About this exercise: Lines in the data below that contain the word "dispone" are to be copied.

Source records:
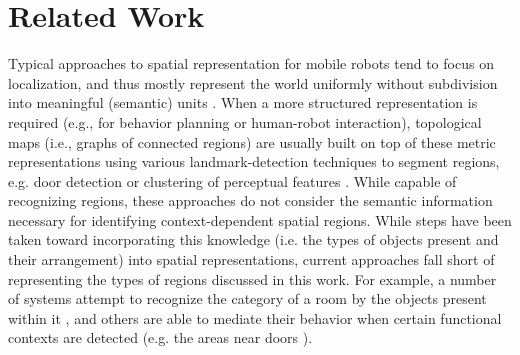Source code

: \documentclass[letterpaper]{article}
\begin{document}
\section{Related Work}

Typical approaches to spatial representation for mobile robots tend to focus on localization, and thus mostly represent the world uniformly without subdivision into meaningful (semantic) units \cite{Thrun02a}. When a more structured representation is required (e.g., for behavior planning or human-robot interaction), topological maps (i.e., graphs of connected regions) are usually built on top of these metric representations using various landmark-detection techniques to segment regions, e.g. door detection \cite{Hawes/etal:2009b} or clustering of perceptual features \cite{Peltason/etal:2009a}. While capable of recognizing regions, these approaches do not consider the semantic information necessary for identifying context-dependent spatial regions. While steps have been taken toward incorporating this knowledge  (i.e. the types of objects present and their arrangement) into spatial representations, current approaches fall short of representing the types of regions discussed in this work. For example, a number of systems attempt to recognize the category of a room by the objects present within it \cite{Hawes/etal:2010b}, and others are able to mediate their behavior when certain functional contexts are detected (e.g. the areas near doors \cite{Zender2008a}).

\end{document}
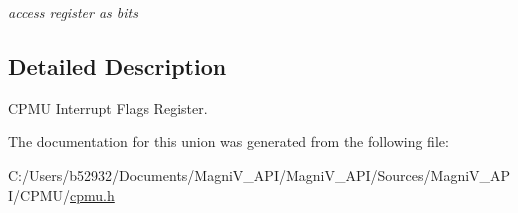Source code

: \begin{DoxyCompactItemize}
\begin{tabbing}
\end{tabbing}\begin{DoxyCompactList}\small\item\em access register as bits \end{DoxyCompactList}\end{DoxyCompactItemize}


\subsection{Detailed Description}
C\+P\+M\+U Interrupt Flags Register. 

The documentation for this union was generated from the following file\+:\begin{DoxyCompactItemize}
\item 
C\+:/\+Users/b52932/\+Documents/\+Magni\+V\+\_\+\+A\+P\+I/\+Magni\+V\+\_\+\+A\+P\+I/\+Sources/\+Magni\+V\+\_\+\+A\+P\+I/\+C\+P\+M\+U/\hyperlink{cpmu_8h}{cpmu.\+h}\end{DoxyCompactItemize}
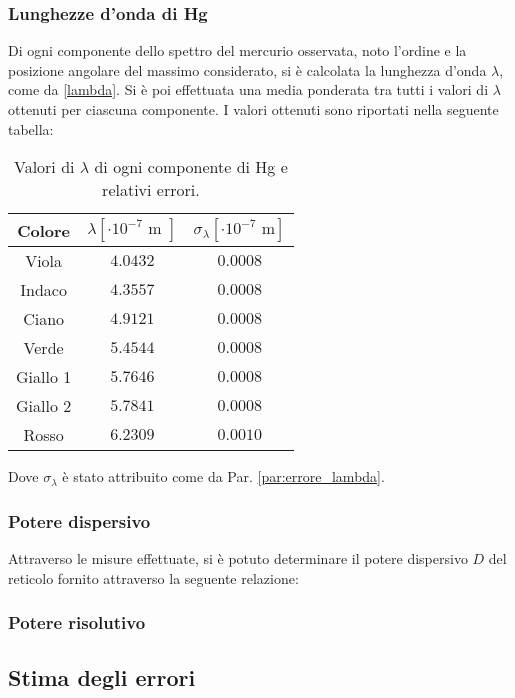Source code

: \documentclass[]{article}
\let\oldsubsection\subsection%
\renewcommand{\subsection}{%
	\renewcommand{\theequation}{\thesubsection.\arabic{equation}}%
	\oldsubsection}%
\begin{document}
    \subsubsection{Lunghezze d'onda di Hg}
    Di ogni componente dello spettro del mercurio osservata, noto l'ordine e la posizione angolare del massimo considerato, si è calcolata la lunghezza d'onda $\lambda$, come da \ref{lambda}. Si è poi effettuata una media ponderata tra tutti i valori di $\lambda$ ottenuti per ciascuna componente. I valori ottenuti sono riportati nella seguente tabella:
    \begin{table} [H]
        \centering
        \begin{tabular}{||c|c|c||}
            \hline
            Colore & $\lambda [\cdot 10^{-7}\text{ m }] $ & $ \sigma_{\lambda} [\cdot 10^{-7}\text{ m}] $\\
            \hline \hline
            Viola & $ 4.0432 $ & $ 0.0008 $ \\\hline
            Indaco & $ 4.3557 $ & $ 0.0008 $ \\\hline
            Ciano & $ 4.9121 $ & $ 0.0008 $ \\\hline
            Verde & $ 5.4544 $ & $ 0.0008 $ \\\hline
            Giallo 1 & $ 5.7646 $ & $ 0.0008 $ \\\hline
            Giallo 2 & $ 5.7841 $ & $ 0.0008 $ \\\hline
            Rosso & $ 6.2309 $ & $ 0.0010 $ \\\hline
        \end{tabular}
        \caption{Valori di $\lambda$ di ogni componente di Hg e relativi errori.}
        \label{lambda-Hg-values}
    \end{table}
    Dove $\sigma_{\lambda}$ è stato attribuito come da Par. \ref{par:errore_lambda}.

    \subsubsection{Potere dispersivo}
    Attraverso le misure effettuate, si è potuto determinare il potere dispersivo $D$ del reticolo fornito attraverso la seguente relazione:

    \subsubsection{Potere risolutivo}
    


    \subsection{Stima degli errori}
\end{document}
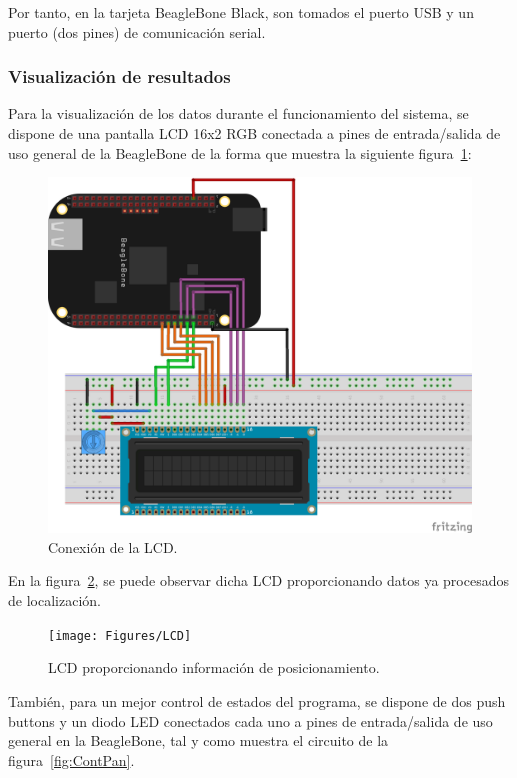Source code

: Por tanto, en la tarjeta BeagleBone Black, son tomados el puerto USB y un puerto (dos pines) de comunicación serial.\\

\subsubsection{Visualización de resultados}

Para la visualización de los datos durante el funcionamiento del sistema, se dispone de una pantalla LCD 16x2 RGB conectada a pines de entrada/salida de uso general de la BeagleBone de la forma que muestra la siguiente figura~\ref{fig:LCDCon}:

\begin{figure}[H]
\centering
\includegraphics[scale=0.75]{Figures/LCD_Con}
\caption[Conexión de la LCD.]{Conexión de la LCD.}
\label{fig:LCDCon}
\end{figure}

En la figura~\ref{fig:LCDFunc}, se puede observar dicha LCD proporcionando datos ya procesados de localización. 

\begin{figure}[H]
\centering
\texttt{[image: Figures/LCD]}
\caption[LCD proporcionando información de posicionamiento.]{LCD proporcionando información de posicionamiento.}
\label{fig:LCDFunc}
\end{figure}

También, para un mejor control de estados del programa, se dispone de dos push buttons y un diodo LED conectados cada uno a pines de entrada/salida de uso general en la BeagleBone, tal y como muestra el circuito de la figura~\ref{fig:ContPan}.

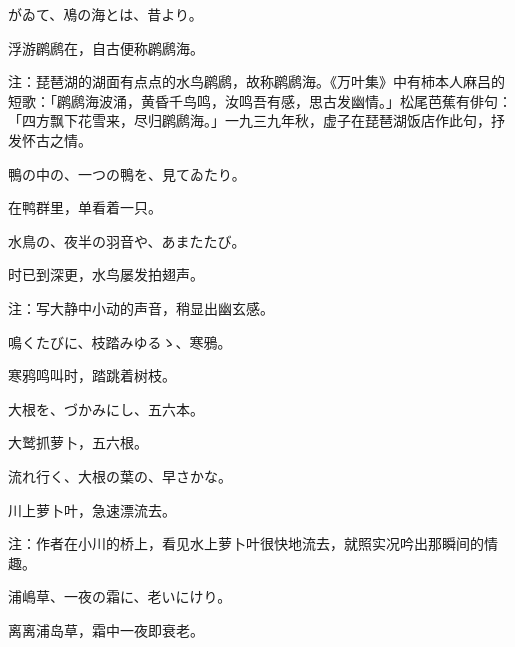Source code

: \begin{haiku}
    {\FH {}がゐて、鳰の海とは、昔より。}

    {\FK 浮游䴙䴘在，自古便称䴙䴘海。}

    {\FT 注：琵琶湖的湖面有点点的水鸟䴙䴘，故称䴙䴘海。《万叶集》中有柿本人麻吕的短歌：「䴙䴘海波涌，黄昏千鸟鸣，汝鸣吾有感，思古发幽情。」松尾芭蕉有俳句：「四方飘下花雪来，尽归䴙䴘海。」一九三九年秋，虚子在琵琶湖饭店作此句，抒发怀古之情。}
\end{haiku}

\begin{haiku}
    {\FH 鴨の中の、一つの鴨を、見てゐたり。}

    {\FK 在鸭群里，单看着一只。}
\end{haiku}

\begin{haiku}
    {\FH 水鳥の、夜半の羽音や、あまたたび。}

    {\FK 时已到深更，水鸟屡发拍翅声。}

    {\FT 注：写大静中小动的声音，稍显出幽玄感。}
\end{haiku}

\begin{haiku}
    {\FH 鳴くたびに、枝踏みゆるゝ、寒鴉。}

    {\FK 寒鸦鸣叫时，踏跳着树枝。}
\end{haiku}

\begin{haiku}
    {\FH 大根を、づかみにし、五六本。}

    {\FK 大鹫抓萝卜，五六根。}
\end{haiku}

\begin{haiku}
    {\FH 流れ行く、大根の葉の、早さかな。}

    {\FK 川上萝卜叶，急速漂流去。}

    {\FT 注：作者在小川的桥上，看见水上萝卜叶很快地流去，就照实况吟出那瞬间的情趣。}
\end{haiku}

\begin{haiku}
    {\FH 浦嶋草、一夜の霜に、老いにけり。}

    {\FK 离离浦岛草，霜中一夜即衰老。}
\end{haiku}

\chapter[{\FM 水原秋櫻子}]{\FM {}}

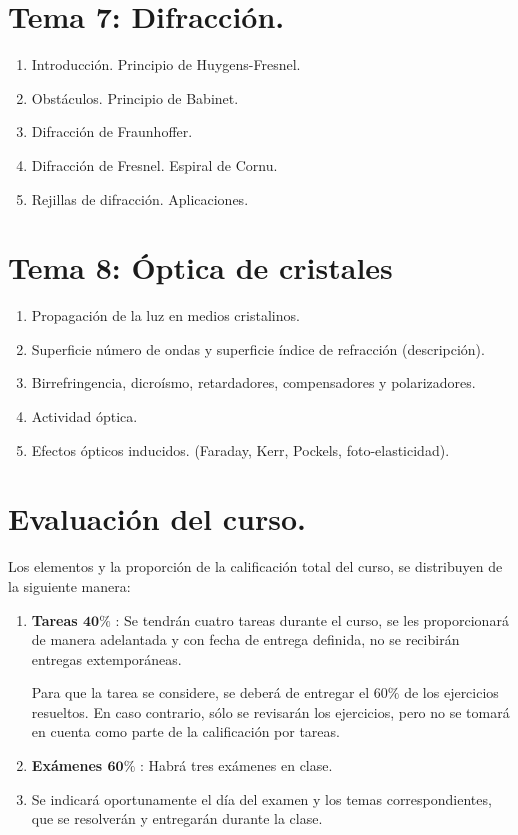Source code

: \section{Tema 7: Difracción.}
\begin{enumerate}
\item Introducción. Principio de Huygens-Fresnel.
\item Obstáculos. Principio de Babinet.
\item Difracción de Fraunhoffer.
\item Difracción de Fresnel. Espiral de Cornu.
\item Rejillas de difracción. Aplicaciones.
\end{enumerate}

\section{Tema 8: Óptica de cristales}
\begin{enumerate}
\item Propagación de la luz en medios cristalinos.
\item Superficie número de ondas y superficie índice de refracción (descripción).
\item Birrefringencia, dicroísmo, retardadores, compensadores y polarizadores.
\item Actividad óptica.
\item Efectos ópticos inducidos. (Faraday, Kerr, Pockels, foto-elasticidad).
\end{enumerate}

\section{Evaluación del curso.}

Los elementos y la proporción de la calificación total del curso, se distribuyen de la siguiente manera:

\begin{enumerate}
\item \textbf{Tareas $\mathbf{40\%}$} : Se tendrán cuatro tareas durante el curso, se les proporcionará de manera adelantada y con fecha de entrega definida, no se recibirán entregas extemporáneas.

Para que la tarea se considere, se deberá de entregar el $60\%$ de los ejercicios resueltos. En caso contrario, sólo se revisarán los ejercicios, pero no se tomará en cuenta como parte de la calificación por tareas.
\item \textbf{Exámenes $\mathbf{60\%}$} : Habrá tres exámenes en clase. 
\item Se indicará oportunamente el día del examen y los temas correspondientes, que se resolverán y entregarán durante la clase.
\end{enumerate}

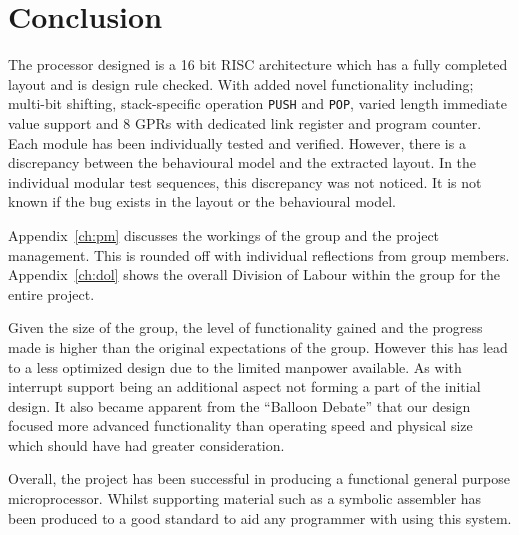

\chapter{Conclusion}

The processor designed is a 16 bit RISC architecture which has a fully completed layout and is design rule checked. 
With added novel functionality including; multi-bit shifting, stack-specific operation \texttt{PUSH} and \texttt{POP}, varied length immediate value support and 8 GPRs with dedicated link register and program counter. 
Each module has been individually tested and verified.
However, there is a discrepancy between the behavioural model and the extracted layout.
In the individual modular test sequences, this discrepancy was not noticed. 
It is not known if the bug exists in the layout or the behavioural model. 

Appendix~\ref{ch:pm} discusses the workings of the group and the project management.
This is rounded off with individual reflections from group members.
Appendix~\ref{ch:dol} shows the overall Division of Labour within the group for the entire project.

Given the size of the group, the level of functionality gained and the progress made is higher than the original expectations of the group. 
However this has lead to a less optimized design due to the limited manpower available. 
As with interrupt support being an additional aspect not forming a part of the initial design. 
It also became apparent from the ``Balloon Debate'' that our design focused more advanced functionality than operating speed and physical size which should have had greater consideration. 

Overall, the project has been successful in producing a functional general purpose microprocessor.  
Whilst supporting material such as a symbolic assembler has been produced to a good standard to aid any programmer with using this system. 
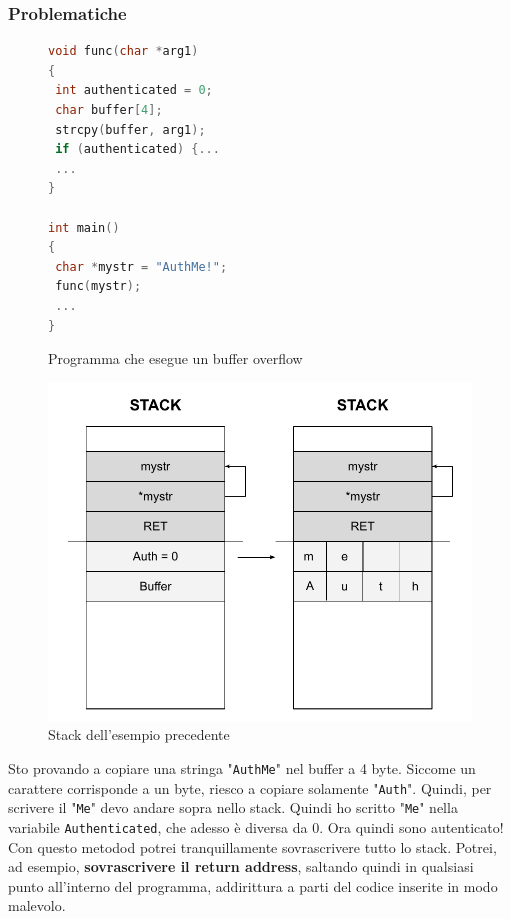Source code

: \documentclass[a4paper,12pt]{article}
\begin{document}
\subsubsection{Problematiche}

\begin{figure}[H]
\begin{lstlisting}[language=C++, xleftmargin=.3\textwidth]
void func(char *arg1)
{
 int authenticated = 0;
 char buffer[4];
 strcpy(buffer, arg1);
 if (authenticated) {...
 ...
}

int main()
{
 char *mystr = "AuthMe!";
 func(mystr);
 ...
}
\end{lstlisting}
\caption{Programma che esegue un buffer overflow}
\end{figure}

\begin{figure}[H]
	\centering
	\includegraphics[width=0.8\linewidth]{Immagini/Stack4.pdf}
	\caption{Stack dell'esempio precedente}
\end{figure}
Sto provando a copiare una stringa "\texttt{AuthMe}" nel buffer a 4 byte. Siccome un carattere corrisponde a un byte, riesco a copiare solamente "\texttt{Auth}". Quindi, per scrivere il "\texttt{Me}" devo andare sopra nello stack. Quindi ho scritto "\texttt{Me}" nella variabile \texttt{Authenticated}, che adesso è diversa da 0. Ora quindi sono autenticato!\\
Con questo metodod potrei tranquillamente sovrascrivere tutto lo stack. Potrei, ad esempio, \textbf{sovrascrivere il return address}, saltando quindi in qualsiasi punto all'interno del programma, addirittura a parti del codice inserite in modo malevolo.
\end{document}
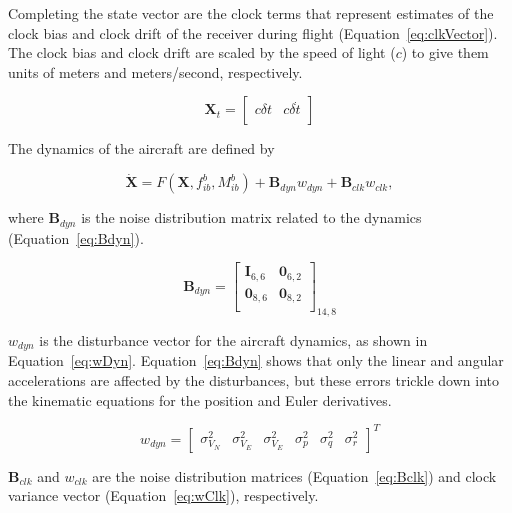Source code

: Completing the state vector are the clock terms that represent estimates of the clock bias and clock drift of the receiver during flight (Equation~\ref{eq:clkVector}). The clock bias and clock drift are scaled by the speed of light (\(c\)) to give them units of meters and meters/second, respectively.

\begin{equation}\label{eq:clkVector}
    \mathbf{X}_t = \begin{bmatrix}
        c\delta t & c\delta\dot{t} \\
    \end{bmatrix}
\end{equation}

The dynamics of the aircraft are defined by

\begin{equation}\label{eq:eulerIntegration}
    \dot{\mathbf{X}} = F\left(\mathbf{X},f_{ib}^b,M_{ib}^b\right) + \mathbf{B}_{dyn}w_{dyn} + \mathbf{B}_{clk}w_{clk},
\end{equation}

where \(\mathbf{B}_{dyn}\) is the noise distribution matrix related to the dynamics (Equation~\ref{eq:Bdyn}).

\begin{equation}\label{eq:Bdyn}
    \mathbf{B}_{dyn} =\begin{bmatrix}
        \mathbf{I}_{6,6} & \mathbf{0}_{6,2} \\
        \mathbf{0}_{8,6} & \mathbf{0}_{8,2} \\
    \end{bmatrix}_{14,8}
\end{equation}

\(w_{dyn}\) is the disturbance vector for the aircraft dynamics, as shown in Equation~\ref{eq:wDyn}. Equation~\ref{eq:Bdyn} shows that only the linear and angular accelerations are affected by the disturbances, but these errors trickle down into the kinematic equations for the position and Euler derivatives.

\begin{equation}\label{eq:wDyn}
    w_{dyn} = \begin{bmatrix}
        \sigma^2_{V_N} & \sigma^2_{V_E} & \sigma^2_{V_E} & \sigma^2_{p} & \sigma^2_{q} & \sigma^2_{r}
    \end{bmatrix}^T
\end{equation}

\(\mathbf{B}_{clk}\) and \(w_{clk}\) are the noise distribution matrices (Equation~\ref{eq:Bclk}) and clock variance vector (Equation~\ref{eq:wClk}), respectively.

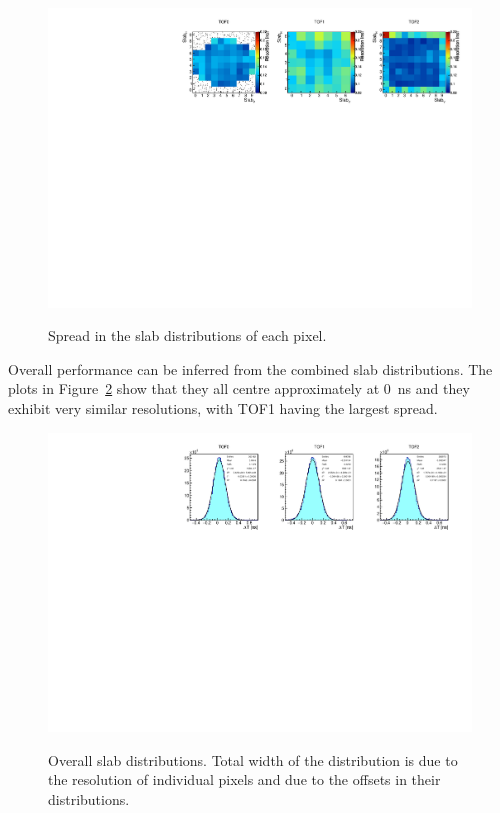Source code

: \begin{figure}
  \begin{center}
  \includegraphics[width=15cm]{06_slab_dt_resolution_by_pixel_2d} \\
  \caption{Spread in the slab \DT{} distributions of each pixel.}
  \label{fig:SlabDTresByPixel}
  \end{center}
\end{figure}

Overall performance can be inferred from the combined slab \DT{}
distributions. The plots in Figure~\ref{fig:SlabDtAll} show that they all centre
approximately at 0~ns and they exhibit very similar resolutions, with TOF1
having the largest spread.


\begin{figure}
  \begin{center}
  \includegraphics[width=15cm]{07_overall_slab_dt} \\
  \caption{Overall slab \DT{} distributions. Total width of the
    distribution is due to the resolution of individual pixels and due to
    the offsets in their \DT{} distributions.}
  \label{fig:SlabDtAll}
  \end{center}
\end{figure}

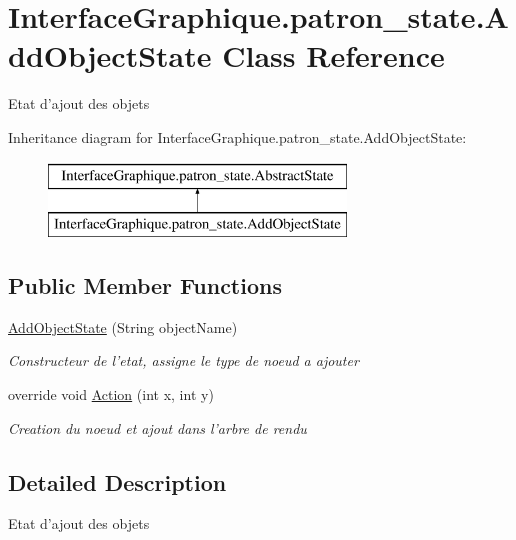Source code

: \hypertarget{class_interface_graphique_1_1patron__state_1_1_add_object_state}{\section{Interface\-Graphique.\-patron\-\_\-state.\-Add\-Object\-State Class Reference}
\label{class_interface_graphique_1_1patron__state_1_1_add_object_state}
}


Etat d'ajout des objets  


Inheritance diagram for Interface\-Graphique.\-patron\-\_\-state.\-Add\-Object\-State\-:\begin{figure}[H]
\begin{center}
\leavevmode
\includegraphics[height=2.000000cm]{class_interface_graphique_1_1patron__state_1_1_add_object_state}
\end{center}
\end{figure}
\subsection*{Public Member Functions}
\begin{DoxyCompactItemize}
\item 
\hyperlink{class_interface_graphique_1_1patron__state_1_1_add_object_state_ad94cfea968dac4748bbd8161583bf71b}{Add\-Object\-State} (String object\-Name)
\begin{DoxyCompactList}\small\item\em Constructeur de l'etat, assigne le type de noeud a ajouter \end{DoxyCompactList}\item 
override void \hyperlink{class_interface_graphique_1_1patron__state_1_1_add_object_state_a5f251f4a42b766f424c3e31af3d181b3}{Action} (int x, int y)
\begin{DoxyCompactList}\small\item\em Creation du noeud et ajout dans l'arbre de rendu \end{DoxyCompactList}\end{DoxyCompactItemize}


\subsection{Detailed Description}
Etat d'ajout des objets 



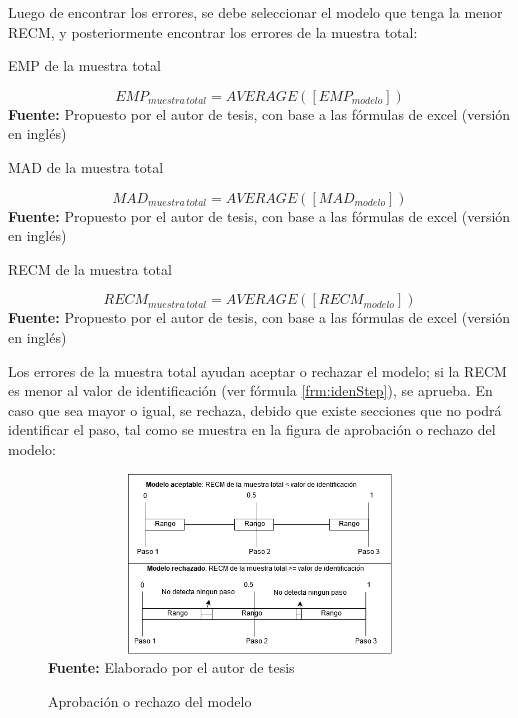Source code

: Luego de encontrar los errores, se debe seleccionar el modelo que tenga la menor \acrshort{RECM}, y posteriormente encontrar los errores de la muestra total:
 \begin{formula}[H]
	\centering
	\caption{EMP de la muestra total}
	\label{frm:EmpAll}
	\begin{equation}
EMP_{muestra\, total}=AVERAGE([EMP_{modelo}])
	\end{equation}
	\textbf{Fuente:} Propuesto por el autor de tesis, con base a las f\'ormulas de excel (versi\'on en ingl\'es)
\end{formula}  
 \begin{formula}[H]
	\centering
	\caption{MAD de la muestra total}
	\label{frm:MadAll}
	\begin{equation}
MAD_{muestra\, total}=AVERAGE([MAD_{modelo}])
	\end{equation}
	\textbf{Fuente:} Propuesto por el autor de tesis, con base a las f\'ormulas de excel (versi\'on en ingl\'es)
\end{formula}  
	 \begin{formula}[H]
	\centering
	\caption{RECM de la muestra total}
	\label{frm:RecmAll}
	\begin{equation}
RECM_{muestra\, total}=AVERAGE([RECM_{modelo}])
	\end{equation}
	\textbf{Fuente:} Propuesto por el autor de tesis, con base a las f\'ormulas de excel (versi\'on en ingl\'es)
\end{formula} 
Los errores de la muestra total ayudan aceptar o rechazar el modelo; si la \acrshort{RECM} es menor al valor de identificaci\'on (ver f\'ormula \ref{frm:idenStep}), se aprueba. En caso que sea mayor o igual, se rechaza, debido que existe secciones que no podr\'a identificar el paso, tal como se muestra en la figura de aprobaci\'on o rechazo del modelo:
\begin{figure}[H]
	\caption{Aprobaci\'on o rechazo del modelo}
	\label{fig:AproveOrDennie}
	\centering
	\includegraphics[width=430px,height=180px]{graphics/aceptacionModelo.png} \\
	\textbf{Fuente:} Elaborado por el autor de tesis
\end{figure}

Solution for this task:
Para la visualización de los datos durante el funcionamiento del sistema, se dispone de una pantalla LCD 16x2 RGB conectada a pines de entrada/salida de uso general de la BeagleBone de la forma que muestra la siguiente figura~\ref{fig:LCDCon}:
También, para un mejor control de estados del programa, se dispone de dos push buttons y un diodo LED conectados cada uno a pines de entrada/salida de uso general en la BeagleBone, tal y como muestra el circuito de la figura~\ref{fig:ContPan}.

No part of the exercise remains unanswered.